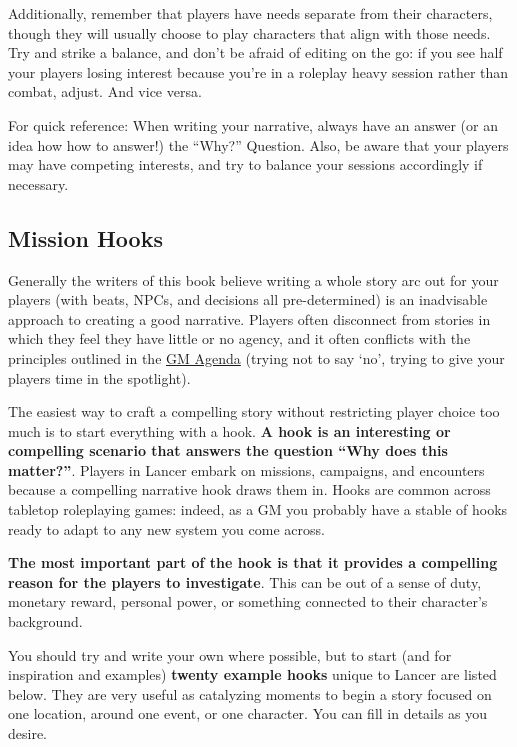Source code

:Additionally, remember that players have needs separate from their characters, though they will
usually choose to play characters that align with those needs. Try and strike a balance, and don't
be afraid of editing on the go: if you see half your players losing interest because you're in a
roleplay heavy session rather than combat, adjust. And vice versa.

For quick reference: When writing your narrative, always have an answer (or an idea how how to
answer!) the ``Why?'' Question. Also, be aware that your players may have competing interests,
and try to balance your sessions accordingly if necessary.

\subsection{Mission Hooks}

Generally the writers of this book believe writing a whole story arc out for your players (with
beats, NPCs, and decisions all pre-determined) is an inadvisable approach to creating a good
narrative. Players often disconnect from stories in which they feel they have little or no agency,
and it often conflicts with the principles outlined in the \hyperlink{GMAgenda}{GM Agenda} (trying not to say `no', trying
to give your players time in the spotlight).


The easiest way to craft a compelling story without restricting player choice too much is to start
everything with a hook. \textbf{A hook is an interesting or compelling scenario that answers the
question ``Why does this matter?''}. Players in Lancer embark on missions, campaigns, and
encounters because a compelling narrative hook draws them in. Hooks are common across
tabletop roleplaying games: indeed, as a GM you probably have a stable of hooks ready to adapt
to any new system you come across.


\textbf{The most important part of the hook is that it provides a compelling reason for the players
to investigate}. This can be out of a sense of duty, monetary reward, personal power, or
something connected to their character's background.


You should try and write your own where possible, but to start (and for inspiration and examples)
\textbf{twenty example hooks} unique to Lancer are listed below. They are very useful as catalyzing
moments to begin a story focused on one location, around one event, or one character. You can
fill in details as you desire.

————

• What to do
Every line of the listing that holds "because" should be found and copied.

• Expected answer
be afraid of editing on the go: if you see half your players losing interest because you're in a
encounters because a compelling narrative hook draws them in. Hooks are common across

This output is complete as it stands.